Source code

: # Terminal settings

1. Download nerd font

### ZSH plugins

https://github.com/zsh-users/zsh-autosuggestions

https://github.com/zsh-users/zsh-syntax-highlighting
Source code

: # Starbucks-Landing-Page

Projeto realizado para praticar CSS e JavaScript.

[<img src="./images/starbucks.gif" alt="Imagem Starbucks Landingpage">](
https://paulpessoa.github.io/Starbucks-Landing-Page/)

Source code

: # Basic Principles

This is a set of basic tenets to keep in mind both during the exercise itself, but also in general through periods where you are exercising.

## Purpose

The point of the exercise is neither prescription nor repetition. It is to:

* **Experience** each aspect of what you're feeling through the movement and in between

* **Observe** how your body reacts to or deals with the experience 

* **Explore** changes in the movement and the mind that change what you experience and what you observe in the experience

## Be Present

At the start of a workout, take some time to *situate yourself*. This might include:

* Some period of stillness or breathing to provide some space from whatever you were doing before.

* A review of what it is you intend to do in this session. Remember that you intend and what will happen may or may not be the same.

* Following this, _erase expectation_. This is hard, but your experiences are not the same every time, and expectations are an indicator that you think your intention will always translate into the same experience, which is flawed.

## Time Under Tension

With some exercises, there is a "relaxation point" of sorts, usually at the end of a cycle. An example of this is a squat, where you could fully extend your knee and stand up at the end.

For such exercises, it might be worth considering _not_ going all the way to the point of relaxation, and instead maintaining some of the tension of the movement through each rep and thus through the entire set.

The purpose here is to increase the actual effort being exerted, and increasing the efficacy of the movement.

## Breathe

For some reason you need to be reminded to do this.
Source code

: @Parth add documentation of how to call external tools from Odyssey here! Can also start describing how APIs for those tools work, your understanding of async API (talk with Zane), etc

▬▬▬▬▬▬▬▬▬▬

→ **Problem statement**
Pull out each record as written and restate it exactly.

→ **Solution for this exercise**
Source code

: # Terminal settings

1. Download nerd font

### ZSH plugins

https://github.com/zsh-users/zsh-autosuggestions

https://github.com/zsh-users/zsh-syntax-highlighting
Source code

: # Starbucks-Landing-Page

Projeto realizado para praticar CSS e JavaScript.

[<img src="./images/starbucks.gif" alt="Imagem Starbucks Landingpage">](
https://paulpessoa.github.io/Starbucks-Landing-Page/)

Source code

: # Basic Principles

This is a set of basic tenets to keep in mind both during the exercise itself, but also in general through periods where you are exercising.

## Purpose

The point of the exercise is neither prescription nor repetition. It is to:

* **Experience** each aspect of what you're feeling through the movement and in between

* **Observe** how your body reacts to or deals with the experience 

* **Explore** changes in the movement and the mind that change what you experience and what you observe in the experience

## Be Present

At the start of a workout, take some time to *situate yourself*. This might include:

* Some period of stillness or breathing to provide some space from whatever you were doing before.

* A review of what it is you intend to do in this session. Remember that you intend and what will happen may or may not be the same.

* Following this, _erase expectation_. This is hard, but your experiences are not the same every time, and expectations are an indicator that you think your intention will always translate into the same experience, which is flawed.

## Time Under Tension

With some exercises, there is a "relaxation point" of sorts, usually at the end of a cycle. An example of this is a squat, where you could fully extend your knee and stand up at the end.

For such exercises, it might be worth considering _not_ going all the way to the point of relaxation, and instead maintaining some of the tension of the movement through each rep and thus through the entire set.

The purpose here is to increase the actual effort being exerted, and increasing the efficacy of the movement.

## Breathe

For some reason you need to be reminded to do this.
Source code

: @Parth add documentation of how to call external tools from Odyssey here! Can also start describing how APIs for those tools work, your understanding of async API (talk with Zane), etc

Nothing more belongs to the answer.